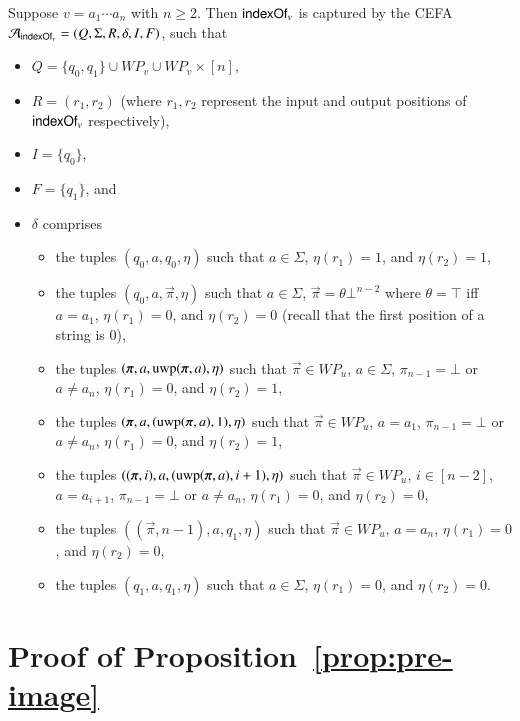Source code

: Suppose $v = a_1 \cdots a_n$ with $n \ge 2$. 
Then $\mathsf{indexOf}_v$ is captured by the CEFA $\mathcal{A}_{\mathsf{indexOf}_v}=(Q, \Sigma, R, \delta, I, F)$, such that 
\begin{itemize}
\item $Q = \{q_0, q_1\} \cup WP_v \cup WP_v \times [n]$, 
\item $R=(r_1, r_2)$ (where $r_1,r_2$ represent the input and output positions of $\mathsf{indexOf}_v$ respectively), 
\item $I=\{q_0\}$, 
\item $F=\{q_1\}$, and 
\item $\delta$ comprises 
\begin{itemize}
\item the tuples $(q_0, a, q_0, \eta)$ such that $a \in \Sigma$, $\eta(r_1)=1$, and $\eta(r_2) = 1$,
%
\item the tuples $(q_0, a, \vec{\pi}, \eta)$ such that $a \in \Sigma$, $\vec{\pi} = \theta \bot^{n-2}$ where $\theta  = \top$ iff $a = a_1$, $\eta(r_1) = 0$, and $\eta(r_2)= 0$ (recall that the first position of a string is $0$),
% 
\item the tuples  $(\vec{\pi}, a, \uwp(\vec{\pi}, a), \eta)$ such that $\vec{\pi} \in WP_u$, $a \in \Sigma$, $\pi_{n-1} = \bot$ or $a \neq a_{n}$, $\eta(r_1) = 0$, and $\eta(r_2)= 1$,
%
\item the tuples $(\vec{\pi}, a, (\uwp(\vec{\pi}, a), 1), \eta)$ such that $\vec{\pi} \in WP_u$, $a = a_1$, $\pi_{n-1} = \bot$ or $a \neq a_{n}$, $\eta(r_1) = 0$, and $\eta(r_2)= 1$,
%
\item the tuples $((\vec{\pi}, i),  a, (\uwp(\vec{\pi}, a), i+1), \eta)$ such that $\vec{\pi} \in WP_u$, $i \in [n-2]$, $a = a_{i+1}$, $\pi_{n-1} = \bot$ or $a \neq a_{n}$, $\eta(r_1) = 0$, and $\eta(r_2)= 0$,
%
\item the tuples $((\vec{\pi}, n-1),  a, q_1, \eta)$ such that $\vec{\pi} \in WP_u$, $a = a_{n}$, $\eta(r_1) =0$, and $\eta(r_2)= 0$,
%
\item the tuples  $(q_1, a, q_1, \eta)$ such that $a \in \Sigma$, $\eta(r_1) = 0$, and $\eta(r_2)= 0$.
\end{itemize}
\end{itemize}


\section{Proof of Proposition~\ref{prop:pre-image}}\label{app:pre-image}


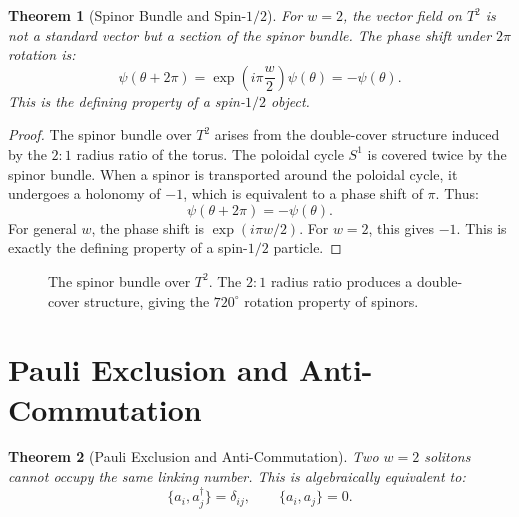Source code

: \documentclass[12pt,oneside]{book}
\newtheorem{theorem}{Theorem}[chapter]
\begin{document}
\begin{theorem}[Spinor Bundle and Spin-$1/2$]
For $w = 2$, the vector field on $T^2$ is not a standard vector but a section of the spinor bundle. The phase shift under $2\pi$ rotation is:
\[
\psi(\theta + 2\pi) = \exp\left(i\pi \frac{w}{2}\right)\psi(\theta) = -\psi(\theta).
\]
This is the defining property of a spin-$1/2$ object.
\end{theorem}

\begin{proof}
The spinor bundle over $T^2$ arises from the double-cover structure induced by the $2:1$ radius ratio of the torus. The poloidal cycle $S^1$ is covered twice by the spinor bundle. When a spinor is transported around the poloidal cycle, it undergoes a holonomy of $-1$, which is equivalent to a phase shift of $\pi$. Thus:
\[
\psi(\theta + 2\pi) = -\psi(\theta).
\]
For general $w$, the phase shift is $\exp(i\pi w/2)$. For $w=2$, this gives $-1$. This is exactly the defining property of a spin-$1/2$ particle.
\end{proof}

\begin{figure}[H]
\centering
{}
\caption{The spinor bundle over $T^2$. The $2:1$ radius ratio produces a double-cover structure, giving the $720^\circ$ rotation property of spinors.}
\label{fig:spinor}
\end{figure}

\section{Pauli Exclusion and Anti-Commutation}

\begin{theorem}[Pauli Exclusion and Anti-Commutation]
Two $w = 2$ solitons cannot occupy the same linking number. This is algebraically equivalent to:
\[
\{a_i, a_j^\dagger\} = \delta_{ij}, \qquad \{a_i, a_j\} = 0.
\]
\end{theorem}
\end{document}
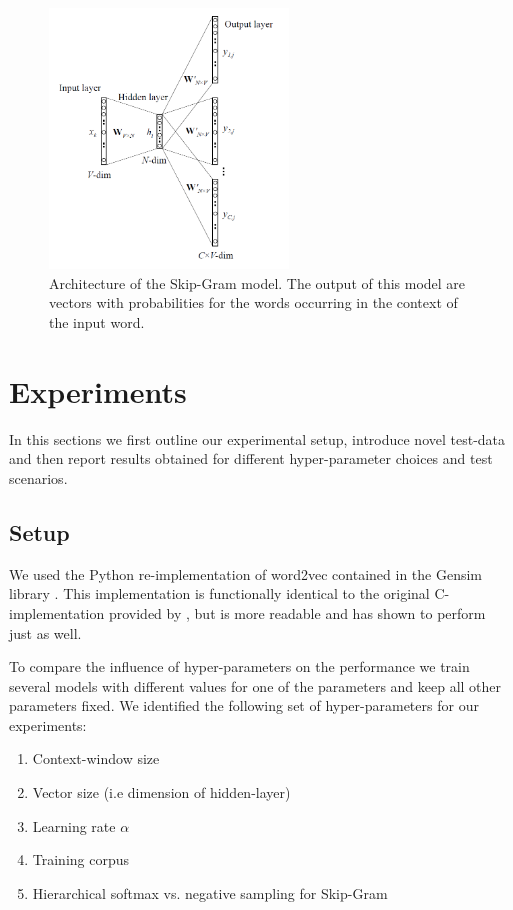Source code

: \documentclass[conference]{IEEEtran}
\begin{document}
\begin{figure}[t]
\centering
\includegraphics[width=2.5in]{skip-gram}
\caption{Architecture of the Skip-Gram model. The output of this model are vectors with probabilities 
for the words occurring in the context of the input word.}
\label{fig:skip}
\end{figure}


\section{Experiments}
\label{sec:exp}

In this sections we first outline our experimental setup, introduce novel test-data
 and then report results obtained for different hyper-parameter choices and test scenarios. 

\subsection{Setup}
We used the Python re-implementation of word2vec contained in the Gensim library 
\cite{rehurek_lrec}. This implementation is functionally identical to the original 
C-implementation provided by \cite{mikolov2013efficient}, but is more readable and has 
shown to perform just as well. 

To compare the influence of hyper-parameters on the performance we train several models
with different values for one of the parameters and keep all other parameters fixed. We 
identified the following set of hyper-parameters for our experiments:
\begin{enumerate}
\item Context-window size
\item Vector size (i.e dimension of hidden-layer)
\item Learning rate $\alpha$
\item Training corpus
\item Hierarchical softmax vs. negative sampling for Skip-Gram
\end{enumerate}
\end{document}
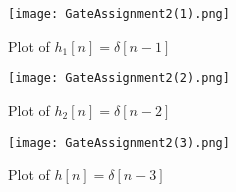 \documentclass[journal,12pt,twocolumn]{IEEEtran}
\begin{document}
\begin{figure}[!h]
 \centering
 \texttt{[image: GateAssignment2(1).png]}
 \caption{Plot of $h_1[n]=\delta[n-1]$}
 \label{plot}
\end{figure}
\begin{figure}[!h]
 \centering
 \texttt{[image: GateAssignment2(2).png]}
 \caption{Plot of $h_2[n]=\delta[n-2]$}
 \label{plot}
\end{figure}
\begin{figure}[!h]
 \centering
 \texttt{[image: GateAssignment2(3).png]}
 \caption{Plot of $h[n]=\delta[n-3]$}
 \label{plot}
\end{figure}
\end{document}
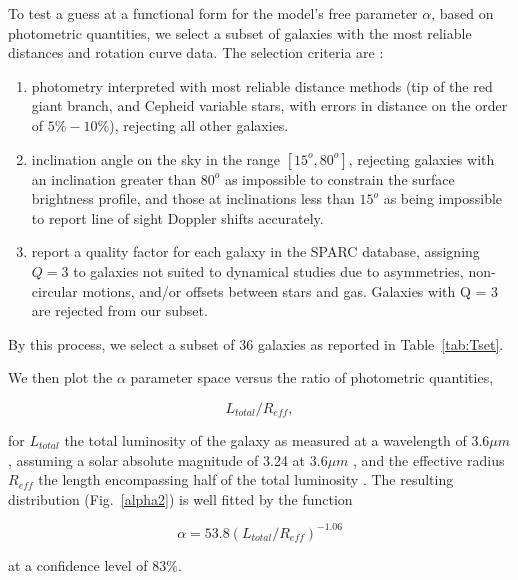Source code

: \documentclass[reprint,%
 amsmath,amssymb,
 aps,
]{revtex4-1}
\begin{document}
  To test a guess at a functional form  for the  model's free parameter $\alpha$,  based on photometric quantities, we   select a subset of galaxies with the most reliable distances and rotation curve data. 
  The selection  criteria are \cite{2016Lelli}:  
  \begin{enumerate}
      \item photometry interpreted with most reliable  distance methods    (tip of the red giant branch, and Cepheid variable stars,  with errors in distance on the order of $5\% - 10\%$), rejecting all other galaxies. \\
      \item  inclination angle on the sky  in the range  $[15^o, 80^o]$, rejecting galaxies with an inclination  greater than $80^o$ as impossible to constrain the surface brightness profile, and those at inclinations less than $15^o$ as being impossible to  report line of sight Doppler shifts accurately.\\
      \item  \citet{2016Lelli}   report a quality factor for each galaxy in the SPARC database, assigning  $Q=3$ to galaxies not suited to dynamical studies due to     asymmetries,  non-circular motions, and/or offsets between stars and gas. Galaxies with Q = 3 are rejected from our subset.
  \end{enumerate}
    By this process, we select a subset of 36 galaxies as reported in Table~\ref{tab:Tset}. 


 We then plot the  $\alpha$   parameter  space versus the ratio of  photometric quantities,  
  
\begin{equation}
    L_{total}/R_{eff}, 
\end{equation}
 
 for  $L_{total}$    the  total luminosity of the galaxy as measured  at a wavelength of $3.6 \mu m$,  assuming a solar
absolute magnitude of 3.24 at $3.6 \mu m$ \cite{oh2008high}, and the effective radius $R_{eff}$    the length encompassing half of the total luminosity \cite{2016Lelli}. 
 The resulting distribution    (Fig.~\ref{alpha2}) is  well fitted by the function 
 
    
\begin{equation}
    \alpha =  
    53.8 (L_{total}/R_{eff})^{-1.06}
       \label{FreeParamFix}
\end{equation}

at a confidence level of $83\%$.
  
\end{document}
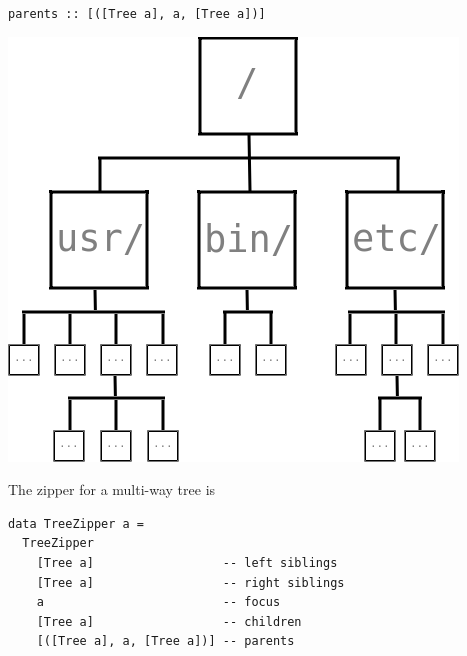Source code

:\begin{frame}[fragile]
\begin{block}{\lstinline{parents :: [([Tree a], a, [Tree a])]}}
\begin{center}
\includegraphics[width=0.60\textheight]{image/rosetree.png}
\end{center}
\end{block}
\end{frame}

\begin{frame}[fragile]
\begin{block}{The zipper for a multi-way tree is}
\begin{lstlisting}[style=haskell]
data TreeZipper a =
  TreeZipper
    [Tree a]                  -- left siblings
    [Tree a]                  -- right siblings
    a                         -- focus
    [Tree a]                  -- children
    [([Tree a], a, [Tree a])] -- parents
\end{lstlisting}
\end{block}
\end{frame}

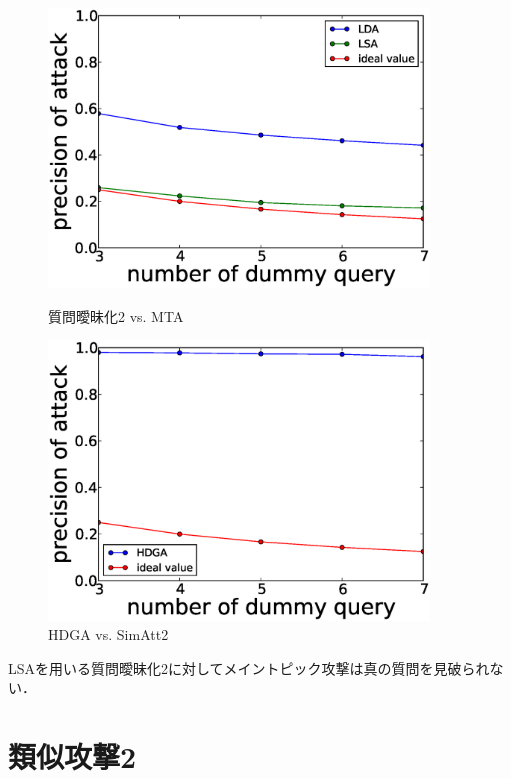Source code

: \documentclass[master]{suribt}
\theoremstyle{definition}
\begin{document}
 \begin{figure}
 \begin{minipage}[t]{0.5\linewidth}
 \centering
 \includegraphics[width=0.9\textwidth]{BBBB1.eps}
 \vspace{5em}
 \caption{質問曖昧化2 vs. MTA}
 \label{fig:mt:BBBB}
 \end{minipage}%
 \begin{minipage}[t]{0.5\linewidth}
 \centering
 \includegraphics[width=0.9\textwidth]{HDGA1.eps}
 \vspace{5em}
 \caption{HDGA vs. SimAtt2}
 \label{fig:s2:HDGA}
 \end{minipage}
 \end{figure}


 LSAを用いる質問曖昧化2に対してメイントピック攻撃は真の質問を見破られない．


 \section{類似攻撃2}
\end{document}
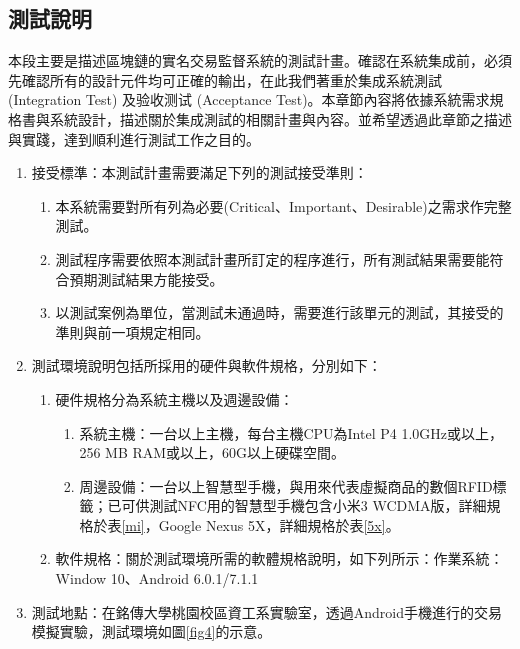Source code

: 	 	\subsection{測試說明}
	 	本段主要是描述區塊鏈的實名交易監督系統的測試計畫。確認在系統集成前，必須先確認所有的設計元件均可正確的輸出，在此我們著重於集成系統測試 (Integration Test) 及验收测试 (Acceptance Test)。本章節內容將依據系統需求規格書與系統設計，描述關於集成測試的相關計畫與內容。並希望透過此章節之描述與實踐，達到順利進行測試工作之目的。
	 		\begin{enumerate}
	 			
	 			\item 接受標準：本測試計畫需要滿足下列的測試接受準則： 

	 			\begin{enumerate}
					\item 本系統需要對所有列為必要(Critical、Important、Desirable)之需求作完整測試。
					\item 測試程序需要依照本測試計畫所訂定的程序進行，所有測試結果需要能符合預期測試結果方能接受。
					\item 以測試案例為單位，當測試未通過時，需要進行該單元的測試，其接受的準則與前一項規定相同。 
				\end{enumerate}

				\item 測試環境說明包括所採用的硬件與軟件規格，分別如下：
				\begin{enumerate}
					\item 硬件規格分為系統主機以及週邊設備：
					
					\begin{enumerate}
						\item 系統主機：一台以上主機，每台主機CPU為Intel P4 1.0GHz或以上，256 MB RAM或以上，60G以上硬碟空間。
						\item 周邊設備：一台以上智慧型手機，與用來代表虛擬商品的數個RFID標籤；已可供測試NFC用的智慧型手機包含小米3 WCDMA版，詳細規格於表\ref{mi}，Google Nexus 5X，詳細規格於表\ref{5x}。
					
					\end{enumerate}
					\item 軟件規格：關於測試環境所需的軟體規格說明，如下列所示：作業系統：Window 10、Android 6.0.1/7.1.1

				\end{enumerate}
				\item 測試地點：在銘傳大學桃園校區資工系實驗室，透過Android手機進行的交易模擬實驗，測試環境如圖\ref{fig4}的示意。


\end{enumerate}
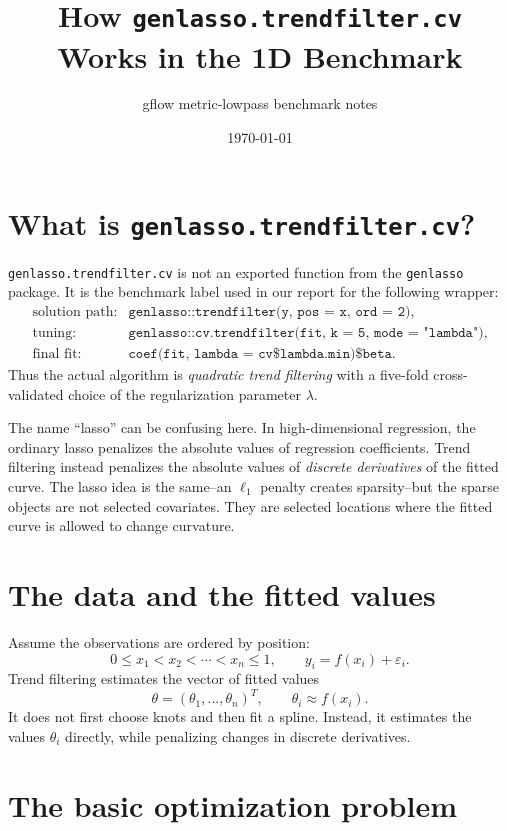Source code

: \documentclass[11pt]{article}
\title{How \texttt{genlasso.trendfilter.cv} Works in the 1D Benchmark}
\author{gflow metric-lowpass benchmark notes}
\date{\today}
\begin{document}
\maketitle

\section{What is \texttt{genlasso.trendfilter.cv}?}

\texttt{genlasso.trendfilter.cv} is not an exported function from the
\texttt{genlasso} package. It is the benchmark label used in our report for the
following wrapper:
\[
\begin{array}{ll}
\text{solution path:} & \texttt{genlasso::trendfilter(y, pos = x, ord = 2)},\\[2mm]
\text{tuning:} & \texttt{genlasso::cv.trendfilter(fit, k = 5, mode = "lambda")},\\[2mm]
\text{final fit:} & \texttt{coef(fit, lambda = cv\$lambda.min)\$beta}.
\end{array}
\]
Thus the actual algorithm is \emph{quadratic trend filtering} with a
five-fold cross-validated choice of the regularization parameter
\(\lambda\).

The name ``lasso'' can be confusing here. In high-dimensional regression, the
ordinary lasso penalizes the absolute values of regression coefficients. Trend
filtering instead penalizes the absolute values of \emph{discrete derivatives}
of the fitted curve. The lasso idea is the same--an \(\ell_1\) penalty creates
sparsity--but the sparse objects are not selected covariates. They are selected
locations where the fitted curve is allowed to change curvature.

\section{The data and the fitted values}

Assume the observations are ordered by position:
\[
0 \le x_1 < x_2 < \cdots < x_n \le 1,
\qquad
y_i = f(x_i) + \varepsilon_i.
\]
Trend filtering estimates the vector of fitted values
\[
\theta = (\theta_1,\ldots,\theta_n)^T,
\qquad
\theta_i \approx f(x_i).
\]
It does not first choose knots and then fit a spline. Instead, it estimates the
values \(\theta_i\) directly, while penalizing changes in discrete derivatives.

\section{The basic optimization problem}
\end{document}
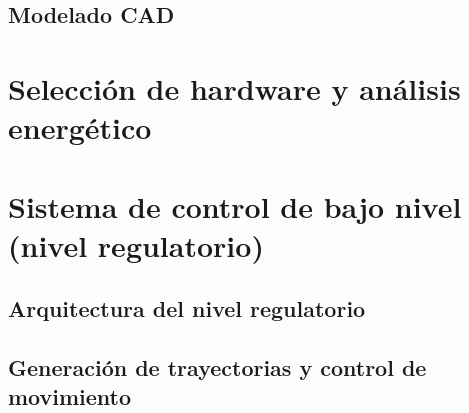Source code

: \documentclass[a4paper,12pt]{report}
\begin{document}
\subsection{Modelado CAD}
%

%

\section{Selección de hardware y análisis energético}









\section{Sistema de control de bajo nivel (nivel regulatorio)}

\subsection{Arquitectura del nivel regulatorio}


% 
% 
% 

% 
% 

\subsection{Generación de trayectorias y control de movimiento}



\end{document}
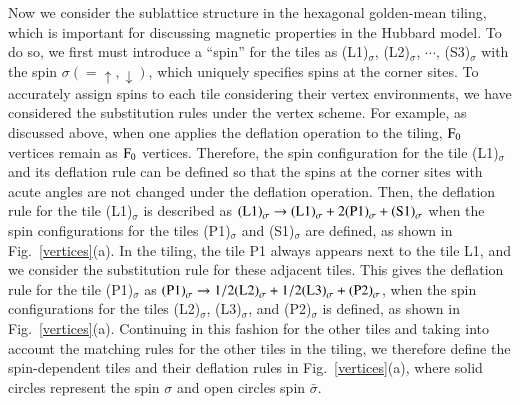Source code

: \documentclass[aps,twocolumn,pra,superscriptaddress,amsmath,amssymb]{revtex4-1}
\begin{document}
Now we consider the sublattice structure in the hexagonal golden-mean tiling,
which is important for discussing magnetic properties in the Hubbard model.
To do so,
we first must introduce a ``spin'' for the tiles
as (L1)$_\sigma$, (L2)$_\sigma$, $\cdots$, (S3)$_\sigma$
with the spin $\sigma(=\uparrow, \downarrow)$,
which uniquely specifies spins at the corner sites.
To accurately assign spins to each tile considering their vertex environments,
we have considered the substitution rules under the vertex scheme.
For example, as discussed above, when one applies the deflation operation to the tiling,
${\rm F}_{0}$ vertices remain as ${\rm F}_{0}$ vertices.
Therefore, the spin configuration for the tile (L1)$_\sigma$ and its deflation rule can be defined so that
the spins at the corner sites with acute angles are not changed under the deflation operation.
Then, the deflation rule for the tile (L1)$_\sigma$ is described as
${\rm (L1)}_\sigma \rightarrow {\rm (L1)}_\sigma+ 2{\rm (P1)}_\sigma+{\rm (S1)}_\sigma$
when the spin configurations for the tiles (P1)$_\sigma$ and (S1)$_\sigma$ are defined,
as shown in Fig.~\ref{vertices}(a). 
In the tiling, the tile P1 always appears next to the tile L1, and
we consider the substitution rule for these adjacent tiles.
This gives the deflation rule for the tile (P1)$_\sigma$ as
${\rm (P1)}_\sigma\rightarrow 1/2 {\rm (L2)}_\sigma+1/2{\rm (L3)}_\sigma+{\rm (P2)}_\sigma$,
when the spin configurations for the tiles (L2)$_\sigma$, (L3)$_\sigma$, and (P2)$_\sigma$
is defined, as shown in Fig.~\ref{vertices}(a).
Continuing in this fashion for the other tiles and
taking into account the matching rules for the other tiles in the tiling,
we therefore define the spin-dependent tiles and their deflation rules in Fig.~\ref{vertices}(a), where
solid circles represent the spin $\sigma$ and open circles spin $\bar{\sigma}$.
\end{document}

## Task
Show the lines above that have the word "values".

## Your solution
with different values for one of the parameters and keep all other parameters fixed. We 
ordinary lasso penalizes the absolute values of regression coefficients. Trend
filtering instead penalizes the absolute values of \emph{discrete derivatives}
\section{The data and the fitted values}
Trend filtering estimates the vector of fitted values
values \(\theta_i\) directly, while penalizing changes in discrete derivatives.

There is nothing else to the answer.